Quali politiche dovrebbero essere messe in atto per alzare il livello culturale del nostro Paese?

Innanzitutto una maggiore attenzione alla scuola pubblica, quindi più investimenti, una politica seria, una cura del ceto degli insegnanti, il peggio pagato nel mondo. La scuola è la vera palestra formativa, capace di dare strumenti ai ragazzi per navigare in un presente tumultuoso. E fino a diversi decenni fa era anche un prezioso ascensore sociale: quanti accademici illustri provenivano da famiglie povere e socialmente deprivate? Oggi vanno avanti solo i figli dei laureati, ragazzi che hanno già a casa un certo numero di libri. Ma questa è la vera diseguaglianza. Purtroppo anche le indagini più recenti ci dicono che gli adolescenti hanno smesso di leggere, sicuramente distratti dagli smartphone ma anche perché i libri costano: le biblioteche scolastiche potrebbero avere un ruolo prezioso. Ma quante funzionano davvero?

Cosa ne pensi della nuova riforma di Valditara?

Bene il ritorno del latino nelle scuole medie, come l’inserimento della Bibbia nei programmi di scuola primaria: ovviamente intesa non come lettura confessionale, ma come fondamento culturale irrinunciabile. Conservo qualche perplessità sul programma di storia, che risente della concezione nazionalistica e identitaria di uno dei principali ispiratori, Ernesto Galli Della Loggia. Pongo una domanda: in un Paese che cambia con una grande velocità, dove il dieci per cento degli studenti è figlio di emigrati, possiamo noi insegnare una storia italo-centrica? Non dovremmo sforzarci di allargare lo sguardo al mondo che è passato per la penisola? Qualche anno fa è uscita da Laterza una “Storia mondiale dell’Italia”, curata da Andrea Giardina, che offriva un punto di vista molto diverso rispetto alla storiografia nazionale: credo che gli artefici dei programmi di storia dovrebbero tenerne conto.

Il pericolo di censura” dell’informazione oggi è reale?
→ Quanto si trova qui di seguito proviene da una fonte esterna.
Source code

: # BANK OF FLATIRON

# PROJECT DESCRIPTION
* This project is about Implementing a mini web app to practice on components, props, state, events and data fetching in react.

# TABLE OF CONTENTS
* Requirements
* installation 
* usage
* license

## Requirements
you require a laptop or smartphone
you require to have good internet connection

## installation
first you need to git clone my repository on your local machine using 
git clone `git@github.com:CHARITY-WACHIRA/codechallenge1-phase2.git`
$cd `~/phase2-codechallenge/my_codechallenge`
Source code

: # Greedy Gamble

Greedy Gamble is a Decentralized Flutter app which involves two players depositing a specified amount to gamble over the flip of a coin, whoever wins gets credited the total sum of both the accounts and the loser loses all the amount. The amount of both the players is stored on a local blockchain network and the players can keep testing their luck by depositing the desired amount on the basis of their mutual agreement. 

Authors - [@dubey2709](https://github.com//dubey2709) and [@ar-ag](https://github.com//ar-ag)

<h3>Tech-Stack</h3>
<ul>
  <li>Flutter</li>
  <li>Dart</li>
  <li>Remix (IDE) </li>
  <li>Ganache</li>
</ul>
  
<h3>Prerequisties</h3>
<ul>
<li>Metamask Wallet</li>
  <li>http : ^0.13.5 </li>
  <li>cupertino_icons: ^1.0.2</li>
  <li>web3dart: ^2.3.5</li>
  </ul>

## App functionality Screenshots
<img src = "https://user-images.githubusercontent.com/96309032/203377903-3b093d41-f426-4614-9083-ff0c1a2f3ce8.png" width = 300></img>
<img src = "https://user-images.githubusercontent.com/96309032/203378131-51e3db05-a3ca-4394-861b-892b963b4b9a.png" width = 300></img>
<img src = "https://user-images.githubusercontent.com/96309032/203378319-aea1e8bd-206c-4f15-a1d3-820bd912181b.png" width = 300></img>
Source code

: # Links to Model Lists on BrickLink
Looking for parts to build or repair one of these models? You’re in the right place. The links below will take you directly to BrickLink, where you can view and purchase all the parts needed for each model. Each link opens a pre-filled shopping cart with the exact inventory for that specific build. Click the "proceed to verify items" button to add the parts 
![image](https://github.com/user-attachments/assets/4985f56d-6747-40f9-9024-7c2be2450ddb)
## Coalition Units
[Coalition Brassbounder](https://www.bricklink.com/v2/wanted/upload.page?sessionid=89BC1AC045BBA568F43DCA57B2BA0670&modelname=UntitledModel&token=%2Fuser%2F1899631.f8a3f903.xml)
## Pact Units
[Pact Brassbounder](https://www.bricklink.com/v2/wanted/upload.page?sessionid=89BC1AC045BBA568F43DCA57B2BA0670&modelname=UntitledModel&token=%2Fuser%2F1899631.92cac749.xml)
E tutto questo come influenzerà i prodotti culturali e la loro diffusione?

Viviamo ancora in democrazia, anche se mi inquietano alcuni segnali di cedimento delle fondamenta, soprattutto quando i governanti mostrano di non avere più a cuore la separazione tra i poteri: esecutivo, giudiziario, legislativo. E m’inquieta anche l’insofferenza che alcune importanti cariche dello Stato manifestano verso i giornalisti.  Il clima, insomma, non è incoraggiante. Però non possiamo dire che i principali quotidiani italiani oggi subiscano censure, forse qualche condizionamento: alcuni sono più liberi di criticare i governanti, altri mi sembrano più cauti, e i giornali di destra ciecamente schierati in difesa della premier. Il pericolo di censura lo vedo più in Rai, sottoposta a una vigilanza politica molto occhiuta: te ne accorgi dalla scelta delle notizie nei Tg o da come vengono confezionati i servizi giornalistici. Però poi ci sono programmi liberi e felici, come quelli di Giorgio Zanchini, bravissimo giornalista culturale, o Linea notte condotta dalla capace Monica Giannotti o anche Splendida cornice di Geppi Cucciari: faccio solo pochi esempi, tra i tanti. Questo significa che gli spazi di libertà si possono difendere con la bravura e il carattere.  Sulla circolazione culturale vedo un altro problema che non ha a che vedere con la censura ma con il club esclusivo degli opinionisti televisivi che oggi contribuiscono a formare la coscienza collettiva: non più di dieci/quindici colleghi che sdottoreggiano su tutto. Intendiamoci, alcuni di loro sono bravissimi. Mi domando però se non sarebbe più interessante dare la parola a chi studia direttamente le questioni.